Digital Marketing

How to Ensure Your Website is Tablet-Friendly

We live in an age where tablet ownership is widespread. In America alone, 53% of adults owned at least one tablet in 2021, with the Apple iOS operating system being the most common platform for tablets and being used in 58% of tablets. As more people purchase tablets, this leads to more internet searches and web visits being conducted on these devices. What this means is that in today’s world of the internet, every website should be easy to navigate on tablet devices to ensure that the visitor is engaged with the site and has a pleasurable user experience. Whether you have your own blog or create websites for your work, it is imperative to ensure that they function correctly when used by modern tablets. Here are some of the key ways that you can ensure this is the case.

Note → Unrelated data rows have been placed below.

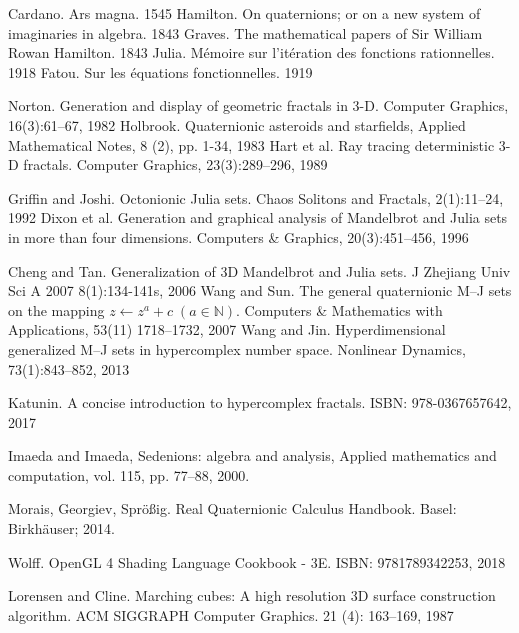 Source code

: \documentclass[12pt]{article}
\begin{document}
\pagebreak





\begin{thebibliography}{9}


 Cardano. Ars magna. 1545
 Hamilton. On quaternions; or on a new system of imaginaries in algebra. 1843
 Graves. The mathematical papers of Sir William Rowan Hamilton. 1843
 Julia. M\'emoire sur l'it\'eration des fonctions rationnelles. 1918
 Fatou. Sur les \'equations fonctionnelles. 1919

 Norton. Generation and display of geometric fractals in 3-D. Computer Graphics, 16(3):61–67, 1982
 Holbrook. Quaternionic asteroids and starfields, Applied Mathematical Notes, 8 (2), pp. 1-34, 1983
 Hart et al. Ray tracing deterministic 3-D fractals. Computer Graphics, 23(3):289–296, 1989

 Griffin and Joshi. Octonionic Julia sets. Chaos Solitons and Fractals, 2(1):11–24, 1992
 Dixon et al. Generation and graphical analysis of Mandelbrot and Julia sets in more than four dimensions. Computers \& Graphics, 20(3):451–456, 1996

 Cheng and Tan. Generalization of 3D Mandelbrot and Julia sets. J Zhejiang Univ Sci A 2007 8(1):134-141s, 2006
 Wang and Sun. The general quaternionic M–J sets on the mapping $z \leftarrow z^a + c\;(a \in \mathbb{N})$. Computers \& Mathematics with Applications, 53(11) 1718–1732, 2007
 Wang and Jin. Hyperdimensional generalized M–J sets in hypercomplex number space. Nonlinear Dynamics, 73(1):843–852, 2013

 Katunin. A concise introduction to hypercomplex fractals. ISBN: 978-0367657642, 2017

 Imaeda and Imaeda, Sedenions: algebra and analysis, Applied mathematics and computation, vol. 115, pp. 77–88, 2000.

 Morais, Georgiev, Spr{\"o}{\ss}ig. Real Quaternionic Calculus Handbook. Basel: Birkh{\"a}user; 2014.

 Wolff. OpenGL 4 Shading Language Cookbook - 3E. ISBN: 9781789342253, 2018

 Lorensen and Cline. Marching cubes: A high resolution 3D surface construction algorithm. ACM SIGGRAPH Computer Graphics. 21 (4): 163–169, 1987






\end{thebibliography}
\end{document}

It must be touch-compatible

One key feature tablet owners like when searching the web is to be able to navigate using touch. Whether your website is being accessed by professionals using Business Tablets or by a parent shopping on their family’s tablet, it is a key feature of this hardware, and it is imperative to design your website with this functionality in mind. There are numerous ways you can incorporate touch-sensitive features into your design. Finger swiping is a common gesture on tablets, and this can be used to browse through the content on each page of your site. Navigation buttons should also be larger than in pre-tablet days so that they are easy to be touched accurately; ideally, they should be fingertip-sized. If your site offers products for sale, then having fields that can be populated automatically (for instance, delivery addresses) makes your site far easier to use and can be done with a range of APIs or some forms of JavaScript coding.

Avoid using Flash content

Support for Adobe Flash ended at the end of 2020, and it is now a discontinued web plugin. No modern phones or tablets will support this software, so you must ensure that none of your website content uses Flash-related features. If you do have Flash content on your website, remove it as a priority. Tablet and mobile users will get an error message when trying to access Flash-related content and this will make your site look outdated or unreliable and will also reduce the user experience.

Consider your font sizes

Most modern tablets will have a screen size between seven and ten inches; larger tablet screens tend to go to fourteen inches, but even large tablet screens still tend to be smaller than most laptop or monitor screens. You should bear this fact in mind when thinking about the font sizes on your website. Ideally, you want to strike a balance between making the text easy to read but limiting the need to constantly scroll up and down the screen because of text that is too big.

Choosing fonts that are easier to read on smaller screens is another great idea. Sans serif fonts tend to be easier to read at smaller sizes, and there is a vast range of such fonts available online to give your website its own distinctive style while still ensuring it is accessible for tablet users.